II. HASIL YANG DIHARAPKAN DAN TUJUAN

16. Sementara beberapa kemajuan dalam membangun ketangguhan dan mengurangi kerugian dan kerusakan telah dicapai, besarnya penurunan risiko bencana memerlukan ketekunan dan keseriusan, dengan fokus yang lebih eksplisit pada manusia dan kesehatan dan penghidupan mereka, dan menindaklanjuti secara teratur.
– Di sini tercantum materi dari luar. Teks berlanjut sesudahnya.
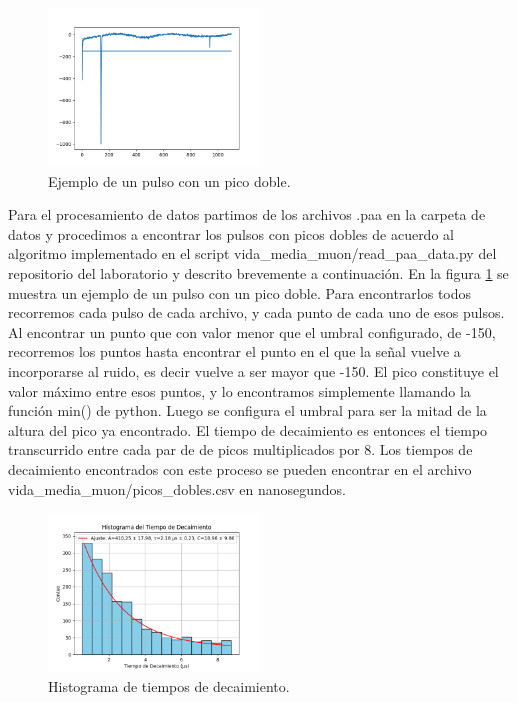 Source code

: \documentclass[twocolumn,a4paper,11pt]{scrartcl}
\begin{document}
\begin{figure}[h]
  \centering
  \includegraphics[width=0.5\textwidth]{pulse_plot.png}
  \caption{Ejemplo de un pulso con un pico doble.}
  \label{fig:pulse_plot}
\end{figure}

Para el procesamiento de datos partimos de los archivos .paa en la carpeta de datos \cite{CarpetaDatos} y procedimos a encontrar los pulsos con picos dobles de acuerdo al algoritmo implementado en el script vida\_media\_muon/read\_paa\_data.py del repositorio del laboratorio \cite{BrianDL_laboratorio} y descrito brevemente a continuación. 
En la figura \ref{fig:pulse_plot} se muestra un ejemplo de un pulso con un pico doble. Para encontrarlos todos recorremos cada pulso de cada archivo, y cada punto de cada uno de esos pulsos.
Al encontrar un punto que con valor menor que el umbral configurado, de -150, recorremos los puntos hasta encontrar el punto en el que la señal vuelve a incorporarse al ruido, es decir vuelve a ser mayor que -150. El pico constituye el valor máximo entre esos puntos, y lo encontramos simplemente llamando la función min() de python. Luego se configura el umbral para ser la mitad de la altura del pico ya encontrado. El tiempo de decaimiento es entonces el tiempo transcurrido entre cada par de de picos multiplicados por 8. Los tiempos de decaimiento encontrados con este proceso se pueden encontrar en el archivo vida\_media\_muon/picos\_dobles.csv en nanosegundos.

\begin{figure}[h]
  \centering
  \includegraphics[width=0.5\textwidth]{histograma.png}
  \caption{Histograma de tiempos de decaimiento.}
  \label{fig:histograma}
\end{figure}
\end{document}
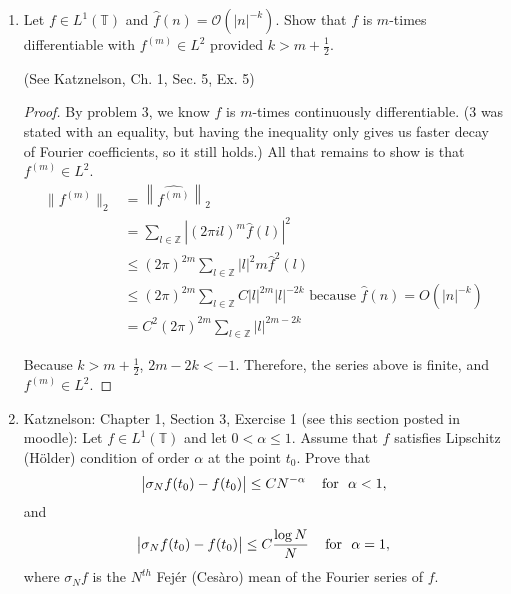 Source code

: \documentclass[a4paper]{article}
\newcommand{\Z}{\mathbb{Z}}
\begin{document}
\begin{enumerate}
\begin{proof}
  This is independent of $x$, so $g_n'$ converges uniformly to $g'$. Therefore, $f'(x) = g'(x)$. Also, $\{ g_n' \}$ was a sequence of continuous
  functions, so $f'$ is continuous as well. By applying this result inductively, we get the result for any $m$.

  If $\hat{f}(n) = O(|n|^{-k})$ then
  \[ \hat{f}(n) \leq C |n|^{-k} \]
  for some $C$. Then
  \begin{align*}
    \sum | \hat{f}(n)| |n|^m &\leq C \sum |n|^{m-k} \\
    &\leq \sum |n|^{-1-\varepsilon} \text{ for some } \varepsilon>0 \\
    &< \infty
  \end{align*}
  Therefore, we can apply our result to conclude that $f$ is $m$ times continuously differentiable.

\end{proof}

\item Let $f \in L^1 (\mathbb T)$ and $ \widehat{f} (n ) = \mathcal O (|n|^{-k})$. Show that $f$ is $m$-times  differentiable with $f^{(m)} \in L^2$ provided $k> m +\frac12$.

(See Katznelson, Ch. 1, Sec. 5, Ex. 5)

\begin{proof}

  By problem 3, we know $f$ is $m$-times continuously differentiable. (3 was stated with an equality, but having the inequality only gives us faster
  decay of Fourier coefficients, so it still holds.) All that remains to show is that $f^{(m)} \in L^2$.
  \begin{align*}
    \|f^{(m)}\|_2 &= \left\| \widehat{f^{(m)}} \right\|_2 \\
    &= \sum_{l \in \Z} \left| (2 \pi i l)^m \hat{f}(l) \right|^2 \\
    &\leq (2 \pi)^{2m} \sum_{l \in \Z} |l|^2m \hat{f}^{2}(l) \\
    &\leq (2 \pi)^{2m} \sum_{l \in \Z} C |l|^{2m} |l|^{-2k} \text{ because } \hat{f}(n) = O(|n|^{-k}) \\
    &= C^2 (2 \pi)^{2m} \sum_{l \in \Z} |l|^{2m-2k}
  \end{align*}

  Because $k > m + \frac{1}{2}$, $2m - 2k < -1$. Therefore, the series above is finite, and $f^{(m)} \in L^2$.

\end{proof}

\item Katznelson: Chapter 1, Section 3, Exercise 1 (see this section posted in moodle): Let $f \in L^ 1(\mathbb T)$ and let $0< \alpha \le1$. Assume that $f$ satisfies Lipschitz (H\"older) condition of order $\alpha$ at the point $t_0$. Prove that
$$ \big| \sigma_N f (t_0)   - f(t_0) \big| \le C N^{-\alpha} \,\,\,\,\, \textup{ for } \,\, \alpha<1,$$
and
$$ \big| \sigma_N f (t_0)   - f(t_0) \big| \le C \frac{\log N}{N} \,\,\,\,\, \textup{ for } \,\, \alpha=1,$$
where $\sigma_N f $ is the $N^{th}$ Fej\'er (Ces\`aro) mean of the Fourier series of $f$.

\end{enumerate}
\end{document}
Pembangunan pada Kerangka Aksi Hyogo, kerangka kerja ini bertujuan untuk mencapai hasil selama 15 tahun kedepan sebagai berikut:

Secara substansial menurunkan risiko bencana dan kerugian hidup, kehidupan dan kesehatan dalam hal ekonomi, fisik, sosial, budaya dan aset lingkungan individu, bisnis, komunitas dan negara.
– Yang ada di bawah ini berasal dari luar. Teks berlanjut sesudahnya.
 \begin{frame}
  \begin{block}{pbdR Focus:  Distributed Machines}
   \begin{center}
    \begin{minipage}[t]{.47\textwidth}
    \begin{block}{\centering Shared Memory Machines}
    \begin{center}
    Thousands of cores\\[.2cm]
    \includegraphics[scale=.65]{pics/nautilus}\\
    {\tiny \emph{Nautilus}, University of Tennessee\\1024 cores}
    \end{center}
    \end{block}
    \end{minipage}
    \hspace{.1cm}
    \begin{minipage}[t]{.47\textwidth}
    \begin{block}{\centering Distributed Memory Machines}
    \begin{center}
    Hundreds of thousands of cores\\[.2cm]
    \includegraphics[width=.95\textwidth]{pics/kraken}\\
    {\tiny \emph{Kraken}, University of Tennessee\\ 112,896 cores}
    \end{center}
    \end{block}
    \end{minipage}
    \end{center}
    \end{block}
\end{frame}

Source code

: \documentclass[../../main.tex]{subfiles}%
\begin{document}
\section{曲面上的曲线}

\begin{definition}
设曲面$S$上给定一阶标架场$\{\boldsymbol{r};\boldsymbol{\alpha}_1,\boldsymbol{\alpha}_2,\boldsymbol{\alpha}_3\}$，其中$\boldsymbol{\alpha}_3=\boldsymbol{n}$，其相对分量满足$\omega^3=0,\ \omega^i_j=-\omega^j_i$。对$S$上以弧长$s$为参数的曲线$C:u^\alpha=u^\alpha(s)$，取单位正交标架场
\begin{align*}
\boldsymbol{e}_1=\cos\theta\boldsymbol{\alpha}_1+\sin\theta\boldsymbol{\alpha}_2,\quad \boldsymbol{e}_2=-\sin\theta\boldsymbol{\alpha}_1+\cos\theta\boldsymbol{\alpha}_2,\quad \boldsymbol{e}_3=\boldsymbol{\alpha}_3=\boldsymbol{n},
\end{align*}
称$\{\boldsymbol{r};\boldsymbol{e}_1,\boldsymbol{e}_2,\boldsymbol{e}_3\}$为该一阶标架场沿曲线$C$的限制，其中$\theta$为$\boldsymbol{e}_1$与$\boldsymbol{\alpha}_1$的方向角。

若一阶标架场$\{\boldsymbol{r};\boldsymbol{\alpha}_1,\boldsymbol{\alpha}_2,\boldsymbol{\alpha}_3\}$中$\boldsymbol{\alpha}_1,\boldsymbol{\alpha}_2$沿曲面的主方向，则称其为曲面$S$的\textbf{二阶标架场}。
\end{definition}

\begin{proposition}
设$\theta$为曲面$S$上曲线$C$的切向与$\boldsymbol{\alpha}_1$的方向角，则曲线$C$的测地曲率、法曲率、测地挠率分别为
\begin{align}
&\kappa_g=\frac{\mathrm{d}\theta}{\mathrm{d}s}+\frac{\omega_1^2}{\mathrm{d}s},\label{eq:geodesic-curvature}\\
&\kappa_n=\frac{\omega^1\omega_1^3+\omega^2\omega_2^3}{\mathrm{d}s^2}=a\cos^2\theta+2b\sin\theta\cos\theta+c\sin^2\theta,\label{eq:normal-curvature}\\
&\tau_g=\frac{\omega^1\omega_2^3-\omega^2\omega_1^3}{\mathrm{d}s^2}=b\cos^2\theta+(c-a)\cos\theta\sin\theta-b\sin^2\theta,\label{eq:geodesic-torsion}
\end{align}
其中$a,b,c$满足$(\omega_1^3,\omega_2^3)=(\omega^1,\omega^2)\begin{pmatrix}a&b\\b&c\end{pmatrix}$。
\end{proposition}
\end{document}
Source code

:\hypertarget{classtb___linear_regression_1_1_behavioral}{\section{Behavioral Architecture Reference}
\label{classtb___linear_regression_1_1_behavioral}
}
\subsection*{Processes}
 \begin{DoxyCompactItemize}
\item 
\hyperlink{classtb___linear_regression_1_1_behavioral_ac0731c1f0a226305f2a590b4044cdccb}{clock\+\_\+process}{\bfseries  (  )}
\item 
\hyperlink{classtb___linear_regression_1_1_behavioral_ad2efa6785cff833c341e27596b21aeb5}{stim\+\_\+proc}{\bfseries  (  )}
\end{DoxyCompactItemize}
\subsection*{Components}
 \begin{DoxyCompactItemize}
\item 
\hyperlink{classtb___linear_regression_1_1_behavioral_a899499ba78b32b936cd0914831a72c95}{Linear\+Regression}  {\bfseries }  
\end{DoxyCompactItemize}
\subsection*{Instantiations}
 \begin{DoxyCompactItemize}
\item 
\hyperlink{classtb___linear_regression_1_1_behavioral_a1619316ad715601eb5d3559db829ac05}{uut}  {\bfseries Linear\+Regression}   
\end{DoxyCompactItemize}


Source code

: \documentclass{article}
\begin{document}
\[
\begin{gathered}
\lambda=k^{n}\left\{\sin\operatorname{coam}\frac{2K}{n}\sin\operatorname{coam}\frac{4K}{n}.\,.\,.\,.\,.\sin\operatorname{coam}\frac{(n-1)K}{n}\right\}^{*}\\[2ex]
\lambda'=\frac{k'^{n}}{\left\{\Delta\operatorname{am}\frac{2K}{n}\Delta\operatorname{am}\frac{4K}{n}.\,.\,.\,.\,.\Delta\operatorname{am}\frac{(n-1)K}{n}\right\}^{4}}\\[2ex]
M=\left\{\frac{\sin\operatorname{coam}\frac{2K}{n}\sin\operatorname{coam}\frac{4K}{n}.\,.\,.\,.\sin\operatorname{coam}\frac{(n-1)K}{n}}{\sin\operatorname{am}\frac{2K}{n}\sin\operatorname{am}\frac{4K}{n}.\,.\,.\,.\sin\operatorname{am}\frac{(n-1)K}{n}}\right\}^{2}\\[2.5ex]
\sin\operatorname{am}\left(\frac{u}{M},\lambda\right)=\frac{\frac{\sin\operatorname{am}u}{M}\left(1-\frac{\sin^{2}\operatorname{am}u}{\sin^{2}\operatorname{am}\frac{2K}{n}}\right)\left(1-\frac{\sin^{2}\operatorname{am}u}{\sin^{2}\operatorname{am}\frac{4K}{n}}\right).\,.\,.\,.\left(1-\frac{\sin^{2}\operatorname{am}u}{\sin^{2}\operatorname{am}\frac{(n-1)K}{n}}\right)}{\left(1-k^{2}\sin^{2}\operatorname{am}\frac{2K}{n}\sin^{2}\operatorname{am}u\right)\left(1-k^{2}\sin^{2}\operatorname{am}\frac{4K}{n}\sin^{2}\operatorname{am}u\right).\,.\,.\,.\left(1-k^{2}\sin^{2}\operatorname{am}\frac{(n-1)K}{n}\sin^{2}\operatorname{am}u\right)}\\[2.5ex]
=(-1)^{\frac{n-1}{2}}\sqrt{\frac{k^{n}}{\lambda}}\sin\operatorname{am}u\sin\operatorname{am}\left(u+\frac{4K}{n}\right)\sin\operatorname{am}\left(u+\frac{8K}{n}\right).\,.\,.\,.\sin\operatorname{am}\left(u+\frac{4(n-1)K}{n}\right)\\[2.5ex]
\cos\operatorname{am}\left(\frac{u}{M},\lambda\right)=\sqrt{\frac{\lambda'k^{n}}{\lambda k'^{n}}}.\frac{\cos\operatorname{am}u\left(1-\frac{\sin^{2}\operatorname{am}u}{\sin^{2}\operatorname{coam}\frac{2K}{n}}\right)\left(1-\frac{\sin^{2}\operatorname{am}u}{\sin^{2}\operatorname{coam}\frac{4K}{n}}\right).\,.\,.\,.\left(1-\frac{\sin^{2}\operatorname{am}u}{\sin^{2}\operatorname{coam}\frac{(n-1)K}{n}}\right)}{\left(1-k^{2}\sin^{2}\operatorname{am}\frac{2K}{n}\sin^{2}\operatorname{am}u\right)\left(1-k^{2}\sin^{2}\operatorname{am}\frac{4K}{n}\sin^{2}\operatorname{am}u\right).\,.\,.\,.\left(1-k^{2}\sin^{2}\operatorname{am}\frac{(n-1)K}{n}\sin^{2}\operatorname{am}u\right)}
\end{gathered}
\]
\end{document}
Realisasi dari hasil yang ingin dicapai ini membutuhkan komitmen yang kuat dan keterlibatan kepemimpinan politik di setiap negara di semua tingkatan dalam pelaksanaan dan menindak-lanjuti kerangka ini serta dalam menciptakan situasi kondusif dan lingkungan yang mendukung.

 

17. Untuk mencapai hasil yang diharapkan, perlu diupayakan tujuan sebagai berikut:

Mencegah kemunculan yang baru dan mengurangi risiko bencana yang ada saat ini melalui langkah-langkah terpadu dan inklusif dalam bidang ekonomi, struktural, hukum, sosial, kesehatan, budaya, pendidikan, lingkungan, tekhnologi, politik dan kelembagaan secara terukur yang mencegah dan mengurangi paparan hazard dan kerentanan terhadap bencana, meningkatkan kesiapsiagaan dalam respon dan pemulihan, serta menguatkan ketangguhan.
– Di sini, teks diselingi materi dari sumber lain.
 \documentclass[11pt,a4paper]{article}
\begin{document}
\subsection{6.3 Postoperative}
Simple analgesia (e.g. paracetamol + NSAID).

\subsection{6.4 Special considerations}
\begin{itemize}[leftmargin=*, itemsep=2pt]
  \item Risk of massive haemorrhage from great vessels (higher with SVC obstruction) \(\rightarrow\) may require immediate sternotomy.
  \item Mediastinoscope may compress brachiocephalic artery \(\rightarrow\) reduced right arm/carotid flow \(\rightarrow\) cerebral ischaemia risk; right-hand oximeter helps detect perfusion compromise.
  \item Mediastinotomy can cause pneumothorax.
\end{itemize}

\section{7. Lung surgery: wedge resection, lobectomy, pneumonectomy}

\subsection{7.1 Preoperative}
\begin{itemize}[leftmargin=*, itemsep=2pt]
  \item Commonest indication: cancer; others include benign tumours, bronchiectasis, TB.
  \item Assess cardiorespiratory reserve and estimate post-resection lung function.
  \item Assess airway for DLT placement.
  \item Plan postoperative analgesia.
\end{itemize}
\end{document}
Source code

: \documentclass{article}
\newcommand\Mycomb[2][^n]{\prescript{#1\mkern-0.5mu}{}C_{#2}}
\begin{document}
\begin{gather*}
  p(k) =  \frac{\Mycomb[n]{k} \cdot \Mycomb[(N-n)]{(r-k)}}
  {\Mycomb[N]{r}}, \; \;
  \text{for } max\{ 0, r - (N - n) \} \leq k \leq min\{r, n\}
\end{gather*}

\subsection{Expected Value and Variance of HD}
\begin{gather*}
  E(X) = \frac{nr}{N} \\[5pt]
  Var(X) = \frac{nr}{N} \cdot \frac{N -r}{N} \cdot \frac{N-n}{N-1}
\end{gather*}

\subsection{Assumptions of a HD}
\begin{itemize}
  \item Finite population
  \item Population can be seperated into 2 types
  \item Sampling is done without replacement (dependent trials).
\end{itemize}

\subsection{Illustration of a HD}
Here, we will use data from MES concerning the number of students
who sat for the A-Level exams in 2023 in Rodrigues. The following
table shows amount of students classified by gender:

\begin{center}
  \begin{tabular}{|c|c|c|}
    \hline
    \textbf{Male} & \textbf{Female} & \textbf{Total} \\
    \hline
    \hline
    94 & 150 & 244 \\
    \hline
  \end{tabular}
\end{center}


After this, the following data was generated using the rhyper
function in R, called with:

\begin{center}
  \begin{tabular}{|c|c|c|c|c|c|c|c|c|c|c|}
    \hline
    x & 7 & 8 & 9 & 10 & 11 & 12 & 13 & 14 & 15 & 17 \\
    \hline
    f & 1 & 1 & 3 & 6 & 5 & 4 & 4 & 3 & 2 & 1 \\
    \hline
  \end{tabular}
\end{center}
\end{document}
Untuk mengejar tujuan ini diperlukan peningkatan kapasitas untuk pelaksanaan dan kemampuan negara-negara berkembang -- khususnya negara-negara yang telah berkembang, negara kepulauan kecil, negara berkembang yang berada di tengah benua dan negara-negara di Afrika, serta negara-negara berkembang dengan pendapatan menengah yang menghadapi tantangan tertentu, termasuk mobilisasi dukungan melalui kerjasama internasional untuk penyediaan sarana pelaksana sesuai dengan prioritas nasional.

 

18. Untuk mendukung penilaian kemajuan global dalam mencapai hasil yang diharapkan dan tujuan dari kerangka ini, tujuh target global telah disepakati. Target ini akan diukur di tingkat global dan akan dilengkapi melalui kerja untuk mengembangkan indikator yang tepat. Target dan indikator nasional akan berkontribusi untuk mencapai hasil yang diharapkan dan tujuan dari kerangka kerja ini. Ketujuh target global tersebut adalah:

a) Secara substansial mengurangi angka kematian bencana secara global pada tahun 2030, tujuannya adalah untuk menurunkan angka rata-rata per 100.000 angka kematian global antara periode 2020 - 2030 dibandingkan pada periode 2005 - 2015.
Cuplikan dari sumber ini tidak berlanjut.